* **About this task**:
Every line containing "https" should be copied out. Go through the entries and find them.

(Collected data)
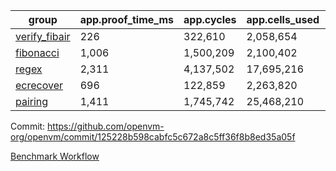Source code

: | group | app.proof_time_ms | app.cycles | app.cells_used | leaf.proof_time_ms | leaf.cycles | leaf.cells_used |
| -- | -- | -- | -- | -- | -- | -- |
| [verify_fibair](https://github.com/openvm-org/openvm/blob/benchmark-results/benchmarks-pr/2186/verify_fibair-125228b598cabfc5c672a8c5ff36f8b8ed35a05f.md) | 226 |  322,610 |  2,058,654 |- | - | - |
| [fibonacci](https://github.com/openvm-org/openvm/blob/benchmark-results/benchmarks-pr/2186/fibonacci-125228b598cabfc5c672a8c5ff36f8b8ed35a05f.md) | 1,006 |  1,500,209 |  2,100,402 |- | - | - |
| [regex](https://github.com/openvm-org/openvm/blob/benchmark-results/benchmarks-pr/2186/regex-125228b598cabfc5c672a8c5ff36f8b8ed35a05f.md) | 2,311 |  4,137,502 |  17,695,216 |- | - | - |
| [ecrecover](https://github.com/openvm-org/openvm/blob/benchmark-results/benchmarks-pr/2186/ecrecover-125228b598cabfc5c672a8c5ff36f8b8ed35a05f.md) | 696 |  122,859 |  2,263,820 |- | - | - |
| [pairing](https://github.com/openvm-org/openvm/blob/benchmark-results/benchmarks-pr/2186/pairing-125228b598cabfc5c672a8c5ff36f8b8ed35a05f.md) | 1,411 |  1,745,742 |  25,468,210 |- | - | - |


Commit: https://github.com/openvm-org/openvm/commit/125228b598cabfc5c672a8c5ff36f8b8ed35a05f

[Benchmark Workflow](https://github.com/openvm-org/openvm/actions/runs/18920340929)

* **Output of the task**:
| [verify_fibair](https://github.com/openvm-org/openvm/blob/benchmark-results/benchmarks-pr/2186/verify_fibair-125228b598cabfc5c672a8c5ff36f8b8ed35a05f.md) | 226 |  322,610 |  2,058,654 |- | - | - |
| [fibonacci](https://github.com/openvm-org/openvm/blob/benchmark-results/benchmarks-pr/2186/fibonacci-125228b598cabfc5c672a8c5ff36f8b8ed35a05f.md) | 1,006 |  1,500,209 |  2,100,402 |- | - | - |
| [regex](https://github.com/openvm-org/openvm/blob/benchmark-results/benchmarks-pr/2186/regex-125228b598cabfc5c672a8c5ff36f8b8ed35a05f.md) | 2,311 |  4,137,502 |  17,695,216 |- | - | - |
| [ecrecover](https://github.com/openvm-org/openvm/blob/benchmark-results/benchmarks-pr/2186/ecrecover-125228b598cabfc5c672a8c5ff36f8b8ed35a05f.md) | 696 |  122,859 |  2,263,820 |- | - | - |
| [pairing](https://github.com/openvm-org/openvm/blob/benchmark-results/benchmarks-pr/2186/pairing-125228b598cabfc5c672a8c5ff36f8b8ed35a05f.md) | 1,411 |  1,745,742 |  25,468,210 |- | - | - |
Commit: https://github.com/openvm-org/openvm/commit/125228b598cabfc5c672a8c5ff36f8b8ed35a05f
[Benchmark Workflow](https://github.com/openvm-org/openvm/actions/runs/18920340929)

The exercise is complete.